4.   Apa hak Wajib Pajak atas SPPT ?

  • Menerima SPPT PBB setiap tahun pajak.
  • Mendapatkan penjelasan segala sesuatu yang berhubungan dengan ketetapan PBB.
  • Mengajukan keberatan dan atau pengurangan.
  • Mendapatkan Surat Tanda Terima Setoran (STTS) atau Bukti Pelunasan Pembayaran PBB dari Tempat Pembayaran (TP yaitu Bank/Kantor Pos yang tercantum pada SPPT atau ATM) atau Tanda Terima Sementara (TTS) dari petugas pemungut PBB Kelurahan/Desa yang ditunjuk resmi dengan SK Walikota/Bupati.



5.   Apa kewajiban Wajib Pajak atas SPPT ?

  • Menandatangani bukti tanda terima SPPT dan menyampaikannya kembali kepada Lurah/Kepala Desa/Dinas Pendapatan Daerah/KP4 untuk diteruskan ke KPPBB yang menerbitkan SPPT atau menyampaikannya ke KPPBB.
  • Membayar/melunasi PBB terutang pada tempat yang telah ditentukan.



6.   Apakah yang dimaksud dengan SKP PBB?

SKP PBB adalah Surat Keputusan Kepala KPPBB yang memberitahukan besarnya PBB yang terutang termasuk denda administrasi kepada Wajib Pajak yang tidak memenuhi kewajiban perpajakan sebagaimana mestinya.



7.   Apa yang menyebabkan SKP PBB diterbitkan ?

SKP diterbitkan apabila :

  • Surat Pemberitahuan Objek Pajak (SPOP) tidak disampaikan kembali dalam jangka waktu 30 hari dan setelah ditegur secara tertulis tidak disampaikan sebagaimana ditentukan dalam surat teguran.
  • Berdasarkan hasil pemeriksaan atau keterangan lain yang ada ternyata jumlah PBB yang terutang lebih besar dari jumlah PBB yang dihitung berdasarkan SPOP yang disampaikan oleh WP.



8.   Berapakah besarnya PBB terutang dalam SKP PBB?

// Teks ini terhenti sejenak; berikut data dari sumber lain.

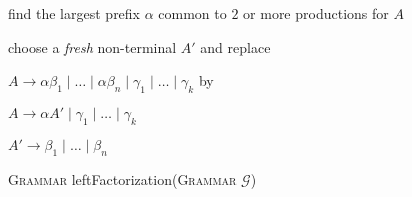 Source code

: \documentclass{standalone}
\begin{document}
    \begin{algorithm}[H]
        \label{alg:left-fact}
        \DontPrintSemicolon


        
         {
             {
                find the largest prefix \(\alpha\) common to \(2\) or more productions for \(A\)\;
                \If{\(\alpha \ne \varepsilon\)} {
                    choose a \emph{fresh} non-terminal \(A'\) and replace
                    
                    \(A \to \alpha \beta_1 \mid \ldots \mid \alpha \beta_n \mid \gamma_1 \mid \ldots \mid \gamma_k\) by
                    
                    \(A \to \alpha A' \mid \gamma_1 \mid \ldots \mid \gamma_k\)
                    
                    \(A' \to \beta_1 \mid \ldots \mid \beta_n\)
                }
            }
        }

        \caption{\textsc{Grammar} leftFactorization(\textsc{Grammar} \(\mathcal{G}\))}
    \end{algorithm}
\end{document}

  • Jumlah PBB yang terutang dalam SKP yang disebabkan oleh pengembalian SPOP lewat 30 hari setelah diterima WP adalah sebesar pokok pajak ditambah dengan denda administrasi sebesar 25% dihitung dari pokok pajak.
  • Jumlah PBB yang terutang dalam SKP yang disebabkan oleh hasill pemeriksaan atau keterangan lainnya, dihitung berdasarkan SPOP ditambah denda administrasi 25% dari selisih PBB yang terutang.